Wednesday, April 13, 2005

Donald Rumsfeld Celebrates National Poetry Month

rummy

"Through me the way is to the City of Woe;
  Through me the way is to eternal pain;
  Through me the way among the lost below.

Justice incited my sublime Creator;
  Created me divine Omnipotence,
  The highest Wisdom and the primal Love.

Before me there were no created things,
  Only eterne, and I eternal last.
  All hope abandon, ye who enter in!"

These words in sombre colour I beheld
  Written upon the summit of a gate;
  Whence I: "Their sense is, Master, hard to me!"

And he to me, as one experienced:
  "Here all suspicion needs must be abandoned,
  All cowardice must needs be here extinct.

We are come to the place I told thee to expect
  Where thou should see the people whom pain stings
  and who have lost the good of the intellect."

His hand upon mine, to uphold my falterings
  With looks of cheer that bade me comfort keep,
  He led me on into the secret things.

Here lamentations, groans, and wailings deep
  Resounded through the starless air,
  So that it made me at the beginning weep.

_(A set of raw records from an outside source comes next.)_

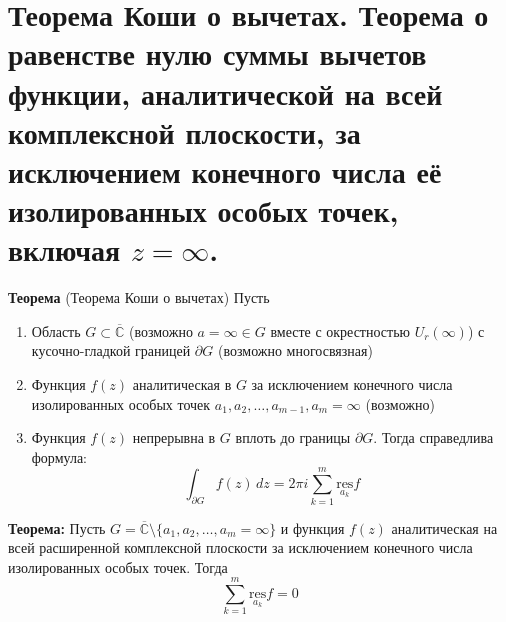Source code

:\section{\texorpdfstring{Теорема Коши о вычетах. Теорема о равенстве
нулю суммы вычетов функции, аналитической на всей комплексной плоскости,
за исключением конечного числа её изолированных особых точек, включая
\(z=\infty\).}{Теорема Коши о вычетах. Теорема о равенстве нулю суммы вычетов функции, аналитической на всей комплексной плоскости, за исключением конечного числа её изолированных особых точек, включая z=\textbackslash infty.}}\label{ux442ux435ux43eux440ux435ux43cux430-ux43aux43eux448ux438-ux43e-ux432ux44bux447ux435ux442ux430ux445.-ux442ux435ux43eux440ux435ux43cux430-ux43e-ux440ux430ux432ux435ux43dux441ux442ux432ux435-ux43dux443ux43bux44e-ux441ux443ux43cux43cux44b-ux432ux44bux447ux435ux442ux43eux432-ux444ux443ux43dux43aux446ux438ux438-ux430ux43dux430ux43bux438ux442ux438ux447ux435ux441ux43aux43eux439-ux43dux430-ux432ux441ux435ux439-ux43aux43eux43cux43fux43bux435ux43aux441ux43dux43eux439-ux43fux43bux43eux441ux43aux43eux441ux442ux438-ux437ux430-ux438ux441ux43aux43bux44eux447ux435ux43dux438ux435ux43c-ux43aux43eux43dux435ux447ux43dux43eux433ux43e-ux447ux438ux441ux43bux430-ux435ux451-ux438ux437ux43eux43bux438ux440ux43eux432ux430ux43dux43dux44bux445-ux43eux441ux43eux431ux44bux445-ux442ux43eux447ux435ux43a-ux432ux43aux43bux44eux447ux430ux44f-zinfty.}

\textbf{Теорема} (Теорема Коши о вычетах) Пусть

\begin{enumerate}
\def\labelenumi{\arabic{enumi}.}
\tightlist
\item
  Область \(G\subset \overline{\mathbb{C}}\) (возможно
  \(a=\infty \in G\) вместе с окрестностью \(U_{r}(\infty)\)) с
  кусочно-гладкой границей \(\partial G\) (возможно многосвязная)
\item
  Функция \(f(z)\) аналитическая в \(G\) за исключением конечного числа
  изолированных особых точек \(a_{1},a_{2},\dots,a_{m-1},a_{m}=\infty\)
  (возможно)
\item
  Функция \(f(z)\) непрерывна в \(G\) вплоть до границы \(\partial G\).
  Тогда справедлива формула: \[
  \int_{\partial G}f(z)\,dz=2\pi i \sum_{k=1}^{m}\underset{a_{k}}{\mathrm{res}} f
  \]
\end{enumerate}

\textbf{Теорема:} Пусть
\(G=\overline{\mathbb{C}}\setminus \{ a_{1},a_{2},\dots,a_{m}=\infty \}\)
и функция \(f(z)\) аналитическая на всей расширенной комплексной
плоскости за исключением конечного числа изолированных особых точек.
Тогда \[
\sum_{k=1}^{m}\underset{a_{k}}{\mathrm{res}} f=0
\]
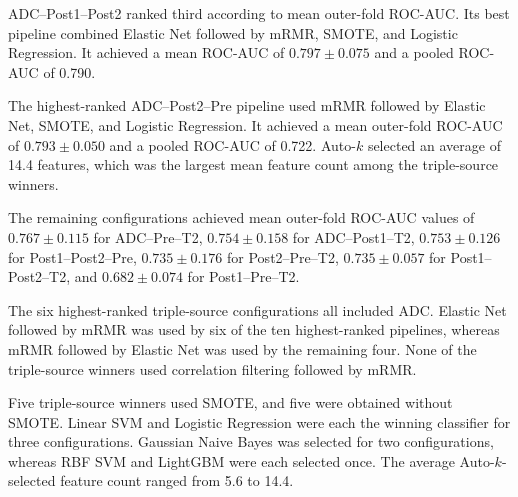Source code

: \documentclass[12pt,twocolumn]{article}
\begin{document}
ADC--Post1--Post2 ranked third according to mean outer-fold
ROC-AUC. Its best pipeline combined Elastic Net followed by mRMR,
SMOTE, and Logistic Regression. It achieved a mean ROC-AUC of
\(0.797 \pm 0.075\) and a pooled ROC-AUC of 0.790.

The highest-ranked ADC--Post2--Pre pipeline used mRMR followed by
Elastic Net, SMOTE, and Logistic Regression. It achieved a mean
outer-fold ROC-AUC of \(0.793 \pm 0.050\) and a pooled ROC-AUC of
0.722. Auto-\(k\) selected an average of 14.4 features, which was
the largest mean feature count among the triple-source winners.

The remaining configurations achieved mean outer-fold ROC-AUC values
of \(0.767 \pm 0.115\) for ADC--Pre--T2,
\(0.754 \pm 0.158\) for ADC--Post1--T2,
\(0.753 \pm 0.126\) for Post1--Post2--Pre,
\(0.735 \pm 0.176\) for Post2--Pre--T2,
\(0.735 \pm 0.057\) for Post1--Post2--T2, and
\(0.682 \pm 0.074\) for Post1--Pre--T2.

The six highest-ranked triple-source configurations all included ADC.
Elastic Net followed by mRMR was used by six of the ten
highest-ranked pipelines, whereas mRMR followed by Elastic Net was
used by the remaining four. None of the triple-source winners used
correlation filtering followed by mRMR.

Five triple-source winners used SMOTE, and five were obtained without
SMOTE. Linear SVM and Logistic Regression were each the winning
classifier for three configurations. Gaussian Naive Bayes was selected
for two configurations, whereas RBF SVM and LightGBM were each
selected once. The average Auto-\(k\)-selected feature count ranged
from 5.6 to 14.4.
\end{document}
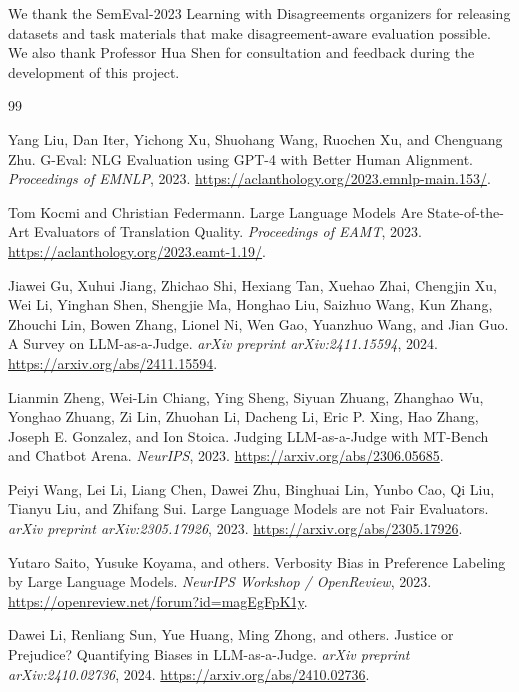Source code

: \documentclass[11pt]{article}
\begin{document}
We thank the SemEval-2023 Learning with Disagreements organizers for releasing datasets and task materials that make disagreement-aware evaluation possible. We also thank Professor Hua Shen for consultation and feedback during the development of this project.


\begin{thebibliography}{99}

Yang Liu, Dan Iter, Yichong Xu, Shuohang Wang, Ruochen Xu, and Chenguang Zhu.
\newblock G-Eval: NLG Evaluation using GPT-4 with Better Human Alignment.
\newblock \emph{Proceedings of EMNLP}, 2023.
\newblock \url{https://aclanthology.org/2023.emnlp-main.153/}.

Tom Kocmi and Christian Federmann.
\newblock Large Language Models Are State-of-the-Art Evaluators of Translation Quality.
\newblock \emph{Proceedings of EAMT}, 2023.
\newblock \url{https://aclanthology.org/2023.eamt-1.19/}.

Jiawei Gu, Xuhui Jiang, Zhichao Shi, Hexiang Tan, Xuehao Zhai, Chengjin Xu, Wei Li, Yinghan Shen, Shengjie Ma, Honghao Liu, Saizhuo Wang, Kun Zhang, Zhouchi Lin, Bowen Zhang, Lionel Ni, Wen Gao, Yuanzhuo Wang, and Jian Guo.
\newblock A Survey on LLM-as-a-Judge.
\newblock \emph{arXiv preprint arXiv:2411.15594}, 2024.
\newblock \url{https://arxiv.org/abs/2411.15594}.

Lianmin Zheng, Wei-Lin Chiang, Ying Sheng, Siyuan Zhuang, Zhanghao Wu, Yonghao Zhuang, Zi Lin, Zhuohan Li, Dacheng Li, Eric P. Xing, Hao Zhang, Joseph E. Gonzalez, and Ion Stoica.
\newblock Judging LLM-as-a-Judge with MT-Bench and Chatbot Arena.
\newblock \emph{NeurIPS}, 2023.
\newblock \url{https://arxiv.org/abs/2306.05685}.

Peiyi Wang, Lei Li, Liang Chen, Dawei Zhu, Binghuai Lin, Yunbo Cao, Qi Liu, Tianyu Liu, and Zhifang Sui.
\newblock Large Language Models are not Fair Evaluators.
\newblock \emph{arXiv preprint arXiv:2305.17926}, 2023.
\newblock \url{https://arxiv.org/abs/2305.17926}.

Yutaro Saito, Yusuke Koyama, and others.
\newblock Verbosity Bias in Preference Labeling by Large Language Models.
\newblock \emph{NeurIPS Workshop / OpenReview}, 2023.
\newblock \url{https://openreview.net/forum?id=magEgFpK1y}.

Dawei Li, Renliang Sun, Yue Huang, Ming Zhong, and others.
\newblock Justice or Prejudice? Quantifying Biases in LLM-as-a-Judge.
\newblock \emph{arXiv preprint arXiv:2410.02736}, 2024.
\newblock \url{https://arxiv.org/abs/2410.02736}.


\end{thebibliography}
\end{document}
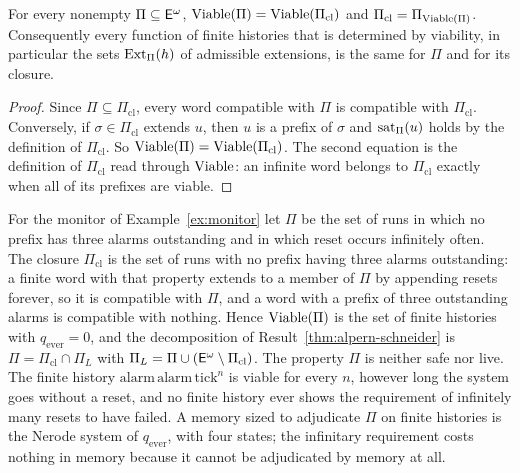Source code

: \begin{newresult}\label{prop:closure-view}
For every nonempty $\Pi\subseteq\Events^{\omega}$, $\Viable(\Pi)=\Viable(\Pi_{\mathrm{cl}})$ and $\Pi_{\mathrm{cl}}=\Pi_{\Viable(\Pi)}$. Consequently every function of finite histories that is determined by viability, in particular the sets $\Ext_\Pi(h)$ of admissible extensions, is the same for $\Pi$ and for its closure.
\end{newresult}
\begin{proof}
Since $\Pi\subseteq\Pi_{\mathrm{cl}}$, every word compatible with $\Pi$ is compatible with $\Pi_{\mathrm{cl}}$. Conversely, if $\sigma\in\Pi_{\mathrm{cl}}$ extends $u$, then $u$ is a prefix of $\sigma$ and $\sat_\Pi(u)$ holds by the definition of $\Pi_{\mathrm{cl}}$. So $\Viable(\Pi)=\Viable(\Pi_{\mathrm{cl}})$. The second equation is the definition of $\Pi_{\mathrm{cl}}$ read through $\Viable$: an infinite word belongs to $\Pi_{\mathrm{cl}}$ exactly when all of its prefixes are viable.
\end{proof}

\begin{example}\label{ex:live-component}
For the monitor of Example~\ref{ex:monitor} let $\Pi$ be the set of runs in which no prefix has three alarms outstanding and in which $\mathrm{reset}$ occurs infinitely often. The closure $\Pi_{\mathrm{cl}}$ is the set of runs with no prefix having three alarms outstanding: a finite word with that property extends to a member of $\Pi$ by appending resets forever, so it is compatible with $\Pi$, and a word with a prefix of three outstanding alarms is compatible with nothing. Hence $\Viable(\Pi)$ is the set of finite histories with $q_{\mathrm{ever}}=0$, and the decomposition of Result~\ref{thm:alpern-schneider} is $\Pi=\Pi_{\mathrm{cl}}\cap\Pi_L$ with $\Pi_L=\Pi\cup(\Events^{\omega}\setminus\Pi_{\mathrm{cl}})$. The property $\Pi$ is neither safe nor live. The finite history $\mathrm{alarm}\,\mathrm{alarm}\,\mathrm{tick}^{n}$ is viable for every $n$, however long the system goes without a reset, and no finite history ever shows the requirement of infinitely many resets to have failed. A memory sized to adjudicate $\Pi$ on finite histories is the Nerode system of $q_{\mathrm{ever}}$, with four states; the infinitary requirement costs nothing in memory because it cannot be adjudicated by memory at all.
\end{example}

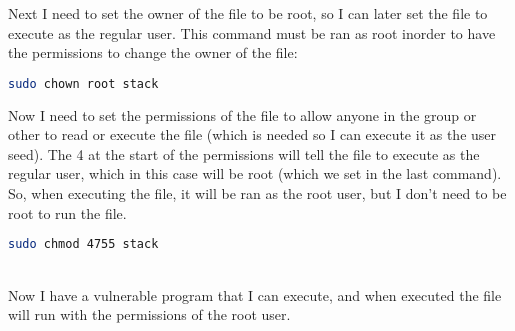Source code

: \documentclass[14pt]{extarticle}
\begin{document}
Next I need to set the owner of the file to be root, so I can later set the file to execute as the regular user\cite{seed-bof}. This command must be ran as root inorder to have the permissions to change the owner of the file:
\begin{lstlisting}[language=sh]
    sudo chown root stack
\end{lstlisting}

Now I need to set the permissions of the file to allow anyone in the group or other to read or execute the file (which is needed so I can execute it as the user seed). The 4 at the start of the permissions will tell the file to execute as the regular user, which in this case will be root (which we set in the last command). So, when executing the file, it will be ran as the root user, but I don't need to be root to run the file.
\begin{lstlisting}[language=sh]
    sudo chmod 4755 stack
\end{lstlisting} \cite{seed-bof}\\
Now I have a vulnerable program that I can execute, and when executed the file will run with the permissions of the root user.
\end{document}
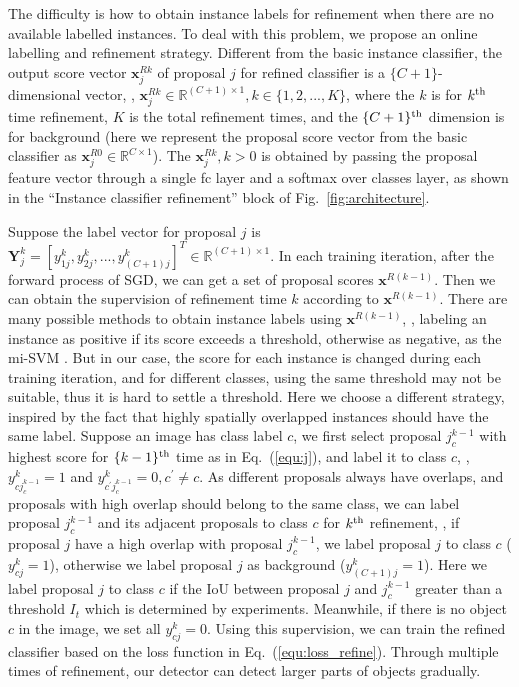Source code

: \documentclass[10pt,twocolumn,letterpaper]{article}
\begin{document}
The difficulty is how to obtain instance labels for refinement when there are no available labelled instances.
To deal with this problem, we propose an online labelling and refinement strategy.
Different from the basic instance classifier, the output score vector $\mathbf{x}^{Rk}_{j}$ of proposal $j$ for refined classifier is a $\{C+1\}$-dimensional vector, \ie, $\mathbf{x}^{Rk}_{j} \in \mathbb{R}^{(C+1)\times1}, k \in \{1, 2, ..., K\}$, where the $k$ is for $k^{\textup{th}}$ time refinement, $K$ is the total refinement times, and the $\{C+1\}^{\textup{th}}$ dimension is for background (here we represent the proposal score vector from the basic classifier as $\mathbf{x}^{R0}_{j} \in \mathbb{R}^{C\times1}$).
The $\mathbf{x}^{Rk}_{j}, k>0$ is obtained by passing the proposal feature vector through a single fc layer and a softmax over classes layer, as shown in the ``Instance classifier refinement'' block of Fig.~\ref{fig:architecture}.

Suppose the label vector for proposal $j$ is $\mathbf{Y}^{k}_{j} = [y^{k}_{1j}, y^{k}_{2j}, ..., y^{k}_{(C+1)j}]^{T} \in \mathbb{R}^{(C+1) \times 1}$.
In each training iteration, after the forward process of SGD, we can get a set of proposal scores $\mathbf{x}^{R(k-1)}$.
Then we can obtain the supervision of refinement time $k$ according to $\mathbf{x}^{R(k-1)}$.
There are many possible methods to obtain instance labels using $\mathbf{x}^{R(k-1)}$, \eg, labeling an instance as positive if its score exceeds a threshold, otherwise as negative, as the mi-SVM \cite{Ref:Andrews2002}.
But in our case, the score for each instance is changed during each training iteration, and for different classes, using the same threshold may not be suitable, thus it is hard to settle a threshold.
Here we choose a different strategy, inspired by the fact that highly spatially overlapped instances should have the same label.
Suppose an image has class label $c$, we first select proposal $j^{k-1}_{c}$ with highest score for $\{k-1\}^{\textup{th}}$ time as in Eq.~(\ref{equ:j}), and label it to class $c$, \ie, $y^{k}_{cj^{k-1}_{c}} = 1$ and $y^{k}_{c^{\prime}j^{k-1}_{c}} = 0, c^{\prime} \ne c$.
As different proposals always have overlaps, and proposals with high overlap should belong to the same class, we can label proposal $j^{k-1}_{c}$ and its adjacent proposals to class $c$ for $k^{\textup{th}}$ refinement, \ie, if proposal $j$ have a high overlap with proposal $j^{k-1}_{c}$, we label proposal $j$ to class $c$ ($y^{k}_{cj} = 1$), otherwise we label proposal $j$ as background ($y^{k}_{(C+1)j} = 1$).
Here we label proposal $j$ to class $c$ if the IoU between proposal $j$ and $j^{k-1}_{c}$ greater than a threshold $I_{t}$ which is determined by experiments.
Meanwhile, if there is no object $c$ in the image, we set all $y^{k}_{cj} = 0$.
Using this supervision, we can train the refined classifier based on the loss function in Eq.~(\ref{equ:loss_refine}).
Through multiple times of refinement, our detector can detect larger parts of objects gradually.
\end{document}
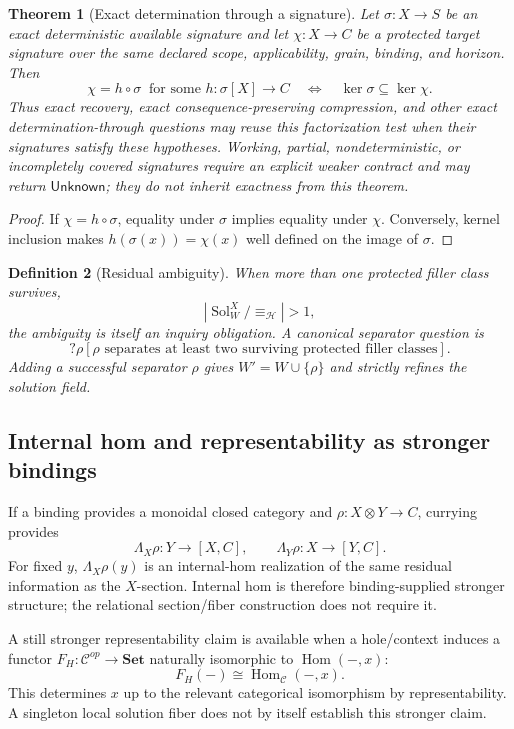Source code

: \documentclass[11pt,oneside]{article}
\newtheorem{definition}{Definition}[section]
\newtheorem{theorem}[definition]{Theorem}
\begin{document}
\begin{theorem}[Exact determination through a signature]\label{thm:determine-through}
Let \(\sigma:X\to S\) be an exact deterministic available signature and let
\(\chi:X\to C\) be a protected target signature over the same declared scope,
applicability, grain, binding, and horizon.  Then
\[
\boxed{
\chi=h\circ\sigma\ \text{ for some }h:\sigma[X]\to C
\quad\Longleftrightarrow\quad
\ker\sigma\subseteq\ker\chi.
}
\]
Thus exact recovery, exact consequence-preserving compression, and other exact
determination-through questions may reuse this factorization test when their
signatures satisfy these hypotheses.  Working, partial, nondeterministic, or
incompletely covered signatures require an explicit weaker contract and may return
\(\mathsf{Unknown}\); they do not inherit exactness from this theorem.
\end{theorem}

\begin{proof}
If \(\chi=h\circ\sigma\), equality under \(\sigma\) implies equality under \(\chi\).
Conversely, kernel inclusion makes \(h(\sigma(x))=\chi(x)\) well defined on the image
of \(\sigma\).
\end{proof}

\begin{definition}[Residual ambiguity]
When more than one protected filler class survives,
\[
\left|\operatorname{Sol}^{X}_{W}/{\equiv_{\mathcal H}}\right|>1,
\]
the ambiguity is itself an inquiry obligation.  A canonical separator question is
\[
\boxed{
?\rho[
\rho\text{ separates at least two surviving protected filler classes}
].
}
\]
Adding a successful separator \(\rho\) gives \(W'=W\cup\{\rho\}\) and strictly refines the solution field.
\end{definition}

\subsection{Internal hom and representability as stronger bindings}

If a binding provides a monoidal closed category and \(\rho:X\otimes Y\to C\), currying provides
\[
\Lambda_X\rho:Y\to[X,C],
\qquad
\Lambda_Y\rho:X\to[Y,C].
\]
For fixed \(y\), \(\Lambda_X\rho(y)\) is an internal-hom realization of the same residual information as the \(X\)-section.  Internal hom is therefore binding-supplied stronger structure; the relational section/fiber construction does not require it.

A still stronger representability claim is available when a hole/context induces a functor \(F_H:\mathcal C^{op}\to\mathbf{Set}\) naturally isomorphic to \(\operatorname{Hom}(-,x)\):
\[
\boxed{
F_H(-)\cong\operatorname{Hom}_{\mathcal C}(-,x).
}
\]
This determines \(x\) up to the relevant categorical isomorphism by representability.  A singleton local solution fiber does not by itself establish this stronger claim.
\end{document}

Uncouth tongues, horrible chatterings of despair,
  Shrill and faint cries, words of grief, tones of rage,
  And, with it all, smiting of hands, were there,

Making a tumult that nothing could assuage
  To swirl in the air that knows not day or night,
  Like sand within the whirlwind's eddying cage.

And I, who had my head with horror bound,
  Said: "Master, what is this which now I hear?
  What folk is this, which seems by pain so vanquished?"

And he to me: "These miserable ways
 The forlorn spirits endure of those who spent
 Life without infamy and without praise.

Commingled are they with that caitiff choir
  Of Angels, who have not rebellious been,
  Nor faithful were to God, but were for self.

Heavens chased themm forth, lest, being there, they cloud
It's beauty, and the deep Hell refuses them
For, beside these, the wicked might be proud."

And I: "O Master, what so grievous is
  To these, that maketh them lament so sore?"
  He answered: "I will tell thee very briefly.

These have no longer any hope of death;
  And this blind life of theirs is so debased,
  That they are envious of all others' fate.

No fame of them the world permits to be;
  Misericord and Justice both disdain them.
  Let us not speak of them, but look, and pass."

And I, who looked again, beheld a banner,
  Which, whirling round, ran on so rapidly,
  That of all pause it seemed to me indignant;

And after it there came so long a train
  Of people, that I ne'er would have believed
  That Death so great a legion had undone.